Euryanthe...............Frieda Hempel
Adolar..................Johannes Sembach
Eglantine...............Margarete Ober
Lysiart.................Hermann Weil
Ludwig..................Arthur Middleton
Bertha..................Mabel Garrison
Rudolph.................Max Bloch
Dance...................Rosina Galli

Conductor...............Arturo Toscanini

Director................Loomis Taylor
Set Designer............Hans Kautsky
Costume Designer........Georg Heil

Euryanthe received six performances this season.

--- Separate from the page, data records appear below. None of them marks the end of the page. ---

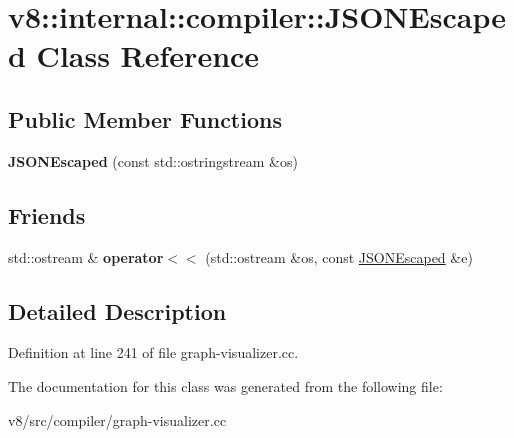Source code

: \hypertarget{classv8_1_1internal_1_1compiler_1_1JSONEscaped}{}\section{v8\+:\+:internal\+:\+:compiler\+:\+:J\+S\+O\+N\+Escaped Class Reference}
\label{classv8_1_1internal_1_1compiler_1_1JSONEscaped}
\subsection*{Public Member Functions}
\begin{DoxyCompactItemize}
\item 
\mbox{\label{classv8_1_1internal_1_1compiler_1_1JSONEscaped_a587523f5f9f906511d1a61cd593d36cc}} 
{\bfseries J\+S\+O\+N\+Escaped} (const std\+::ostringstream \&os)
\end{DoxyCompactItemize}
\subsection*{Friends}
\begin{DoxyCompactItemize}
\item 
\mbox{\label{classv8_1_1internal_1_1compiler_1_1JSONEscaped_ad54be34aa097348c9bffaca55448e67c}} 
std\+::ostream \& {\bfseries operator$<$$<$} (std\+::ostream \&os, const \mbox{\hyperlink{classv8_1_1internal_1_1compiler_1_1JSONEscaped}{J\+S\+O\+N\+Escaped}} \&e)
\end{DoxyCompactItemize}


\subsection{Detailed Description}


Definition at line 241 of file graph-\/visualizer.\+cc.



The documentation for this class was generated from the following file\+:\begin{DoxyCompactItemize}
\item 
v8/src/compiler/graph-\/visualizer.\+cc\end{DoxyCompactItemize}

[The program for the premiere did not list Rosina Galli as ballerina, though she was announced to dance in advance cast lists. She presumably appeared in this performance as she did at all subsequent performances of Euryanthe this season.]


From the review of Richard Aldrich in The New York Times

"Euryanthe" owes a large share of its success achieved yesterday to the superb performance given it. Mr. Toscanini had worked out the fullest dramatic effects in his study of the opera. He conducted with tireless energy and a burning enthusiasm, and his execution of it filled it with life, passion, poetry, rhythmic vigor, and beautifully modulated orchestral color from beginning to end. And it is, no doubt, owing partly to his insistence that the declamatory and melodramatic recitative so abundant in the opera was presented with so fine a musical as well as declamatory effect.

The cast was admirably composed. Miss Hempel made a remarkably fine Euryanthe, and her impersonation deserves to be put down among the very best she has offered to New York. She alone commanded in sufficient measure not only the dramatic but the florid element in Weber's music, the union of which makes much of it so difficult. In beauty of voice and in the ingenuous and pathetic significance of her acting she was wholly admirable. It is not easy to recall more beautiful or expressive singing than her revelation of Emma's "secret" to Eglantine.

Eglantine is a "dramatic" part, and Mme. Ober did not overlook the fact. Much of her representation was very fine; some of it was overdone and tore the passion to tatters. Her dramatic intensity, too, sometimes got the better of her singing, to its manifest disadvantage, and her technique did not prove equal to singing properly the difficult florid passages that are given her in the overwrought scenes of the second act.

Mr. Sembach made a chivalrous and knightly figure of Adolar-his singing had much beauty in many passages, both in restrained and in full voice-more beauty and more style than many German tenors have been able to offer. The black and beetle-browed Lysiart of Mr. Weil was intelligent in a melodramatic conception, and there were numerous well-executed touches in his action. He sang some of the music well, especially the declamatory parts, but he too, found difficulties in some of the florid music. Mr. Middleton had no chance to emerge from the most conventional attributes of operatic kingship. His singing was acceptable.

The chorus earned special praise by the flexibility, power and well-modulated pianissimos of its singing. There was a scenic setting for the opera of real beauty and appropriateness; the hall in the royal castle in the first scene is especially rich; the rocky pass of the last act and the castle garden and the open space in front of the castle in different ways show fine and picturesque landscape effects. And there should be mention of the rich costuming of the chorus.